===== Data =====

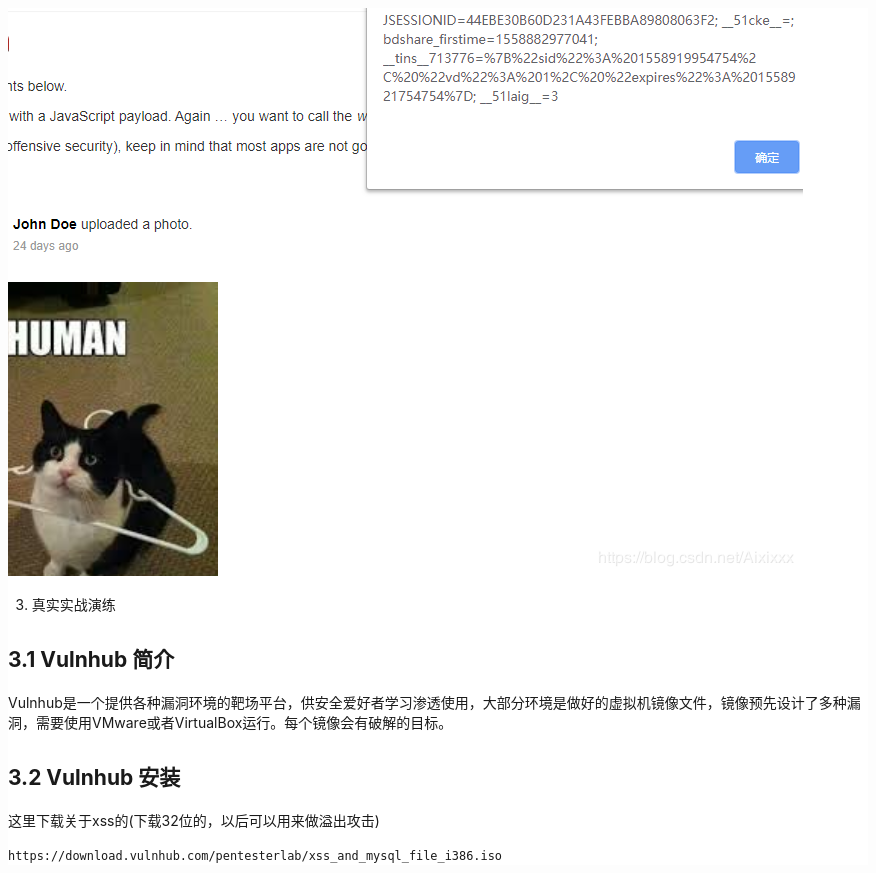 ![在这里插入图片描述](assets/watermark,type_ZmFuZ3poZW5naGVpdGk,shadow_10,text_aHR0cHM6Ly9ibG9nLmNzZG4ubmV0L0FpeGl4eHg=,size_16,color_FFFFFF,t_70-20190811182904381.png)


3. 真实实战演练

## 3.1 Vulnhub 简介
Vulnhub是一个提供各种漏洞环境的靶场平台，供安全爱好者学习渗透使用，大部分环境是做好的虚拟机镜像文件，镜像预先设计了多种漏洞，需要使用VMware或者VirtualBox运行。每个镜像会有破解的目标。
## 3.2 Vulnhub 安装
这里下载关于xss的(下载32位的，以后可以用来做溢出攻击)
```
https://download.vulnhub.com/pentesterlab/xss_and_mysql_file_i386.iso
```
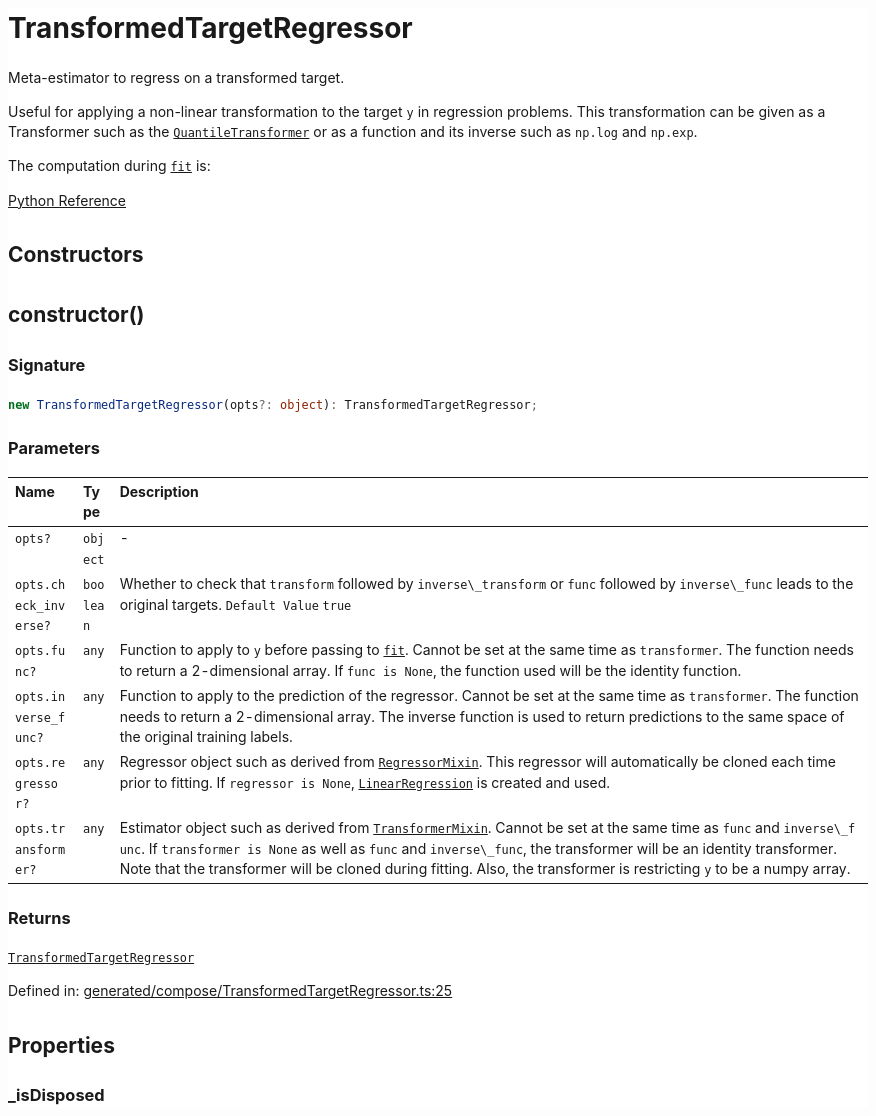 # TransformedTargetRegressor

Meta-estimator to regress on a transformed target.

Useful for applying a non-linear transformation to the target `y` in regression problems. This transformation can be given as a Transformer such as the [`QuantileTransformer`](sklearn.preprocessing.QuantileTransformer.html#sklearn.preprocessing.QuantileTransformer "sklearn.preprocessing.QuantileTransformer") or as a function and its inverse such as `np.log` and `np.exp`.

The computation during [`fit`](#sklearn.compose.TransformedTargetRegressor.fit "sklearn.compose.TransformedTargetRegressor.fit") is:

[Python Reference](https://scikit-learn.org/stable/modules/generated/sklearn.compose.TransformedTargetRegressor.html)

## Constructors

## constructor()

### Signature

```ts
new TransformedTargetRegressor(opts?: object): TransformedTargetRegressor;
```

### Parameters

| Name | Type | Description |
| :------ | :------ | :------ |
| `opts?` | `object` | - |
| `opts.check_inverse?` | `boolean` | Whether to check that `transform` followed by `inverse\_transform` or `func` followed by `inverse\_func` leads to the original targets.  `Default Value`  `true` |
| `opts.func?` | `any` | Function to apply to `y` before passing to [`fit`](#sklearn.compose.TransformedTargetRegressor.fit "sklearn.compose.TransformedTargetRegressor.fit"). Cannot be set at the same time as `transformer`. The function needs to return a 2-dimensional array. If `func is None`, the function used will be the identity function. |
| `opts.inverse_func?` | `any` | Function to apply to the prediction of the regressor. Cannot be set at the same time as `transformer`. The function needs to return a 2-dimensional array. The inverse function is used to return predictions to the same space of the original training labels. |
| `opts.regressor?` | `any` | Regressor object such as derived from [`RegressorMixin`](sklearn.base.RegressorMixin.html#sklearn.base.RegressorMixin "sklearn.base.RegressorMixin"). This regressor will automatically be cloned each time prior to fitting. If `regressor is None`, [`LinearRegression`](sklearn.linear_model.LinearRegression.html#sklearn.linear_model.LinearRegression "sklearn.linear_model.LinearRegression") is created and used. |
| `opts.transformer?` | `any` | Estimator object such as derived from [`TransformerMixin`](sklearn.base.TransformerMixin.html#sklearn.base.TransformerMixin "sklearn.base.TransformerMixin"). Cannot be set at the same time as `func` and `inverse\_func`. If `transformer is None` as well as `func` and `inverse\_func`, the transformer will be an identity transformer. Note that the transformer will be cloned during fitting. Also, the transformer is restricting `y` to be a numpy array. |

### Returns

[`TransformedTargetRegressor`](TransformedTargetRegressor.md)

Defined in:  [generated/compose/TransformedTargetRegressor.ts:25](https://github.com/transitive-bullshit/scikit-learn-ts/blob/f6c1fce/packages/sklearn/src/generated/compose/TransformedTargetRegressor.ts#L25)

## Properties

### \_isDisposed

=====

# Directions for this task:
Any pictures are to be skipped, and the lines from the beginning of the entries through the line with "Useful for applying" copied exactly.

# Response area:
 ![在这里插入图片描述](assets/watermark,type_ZmFuZ3poZW5naGVpdGk,shadow_10,text_aHR0cHM6Ly9ibG9nLmNzZG4ubmV0L0FpeGl4eHg=,size_16,color_FFFFFF,t_70-20190811182904381.png)


3. 真实实战演练

## 3.1 Vulnhub 简介
Vulnhub是一个提供各种漏洞环境的靶场平台，供安全爱好者学习渗透使用，大部分环境是做好的虚拟机镜像文件，镜像预先设计了多种漏洞，需要使用VMware或者VirtualBox运行。每个镜像会有破解的目标。
## 3.2 Vulnhub 安装
这里下载关于xss的(下载32位的，以后可以用来做溢出攻击)
```
https://download.vulnhub.com/pentesterlab/xss_and_mysql_file_i386.iso
```
 # TransformedTargetRegressor

Meta-estimator to regress on a transformed target.

Useful for applying a non-linear transformation to the target `y` in regression problems. This transformation can be given as a Transformer such as the [`QuantileTransformer`](sklearn.preprocessing.QuantileTransformer.html#sklearn.preprocessing.QuantileTransformer "sklearn.preprocessing.QuantileTransformer") or as a function and its inverse such as `np.log` and `np.exp`.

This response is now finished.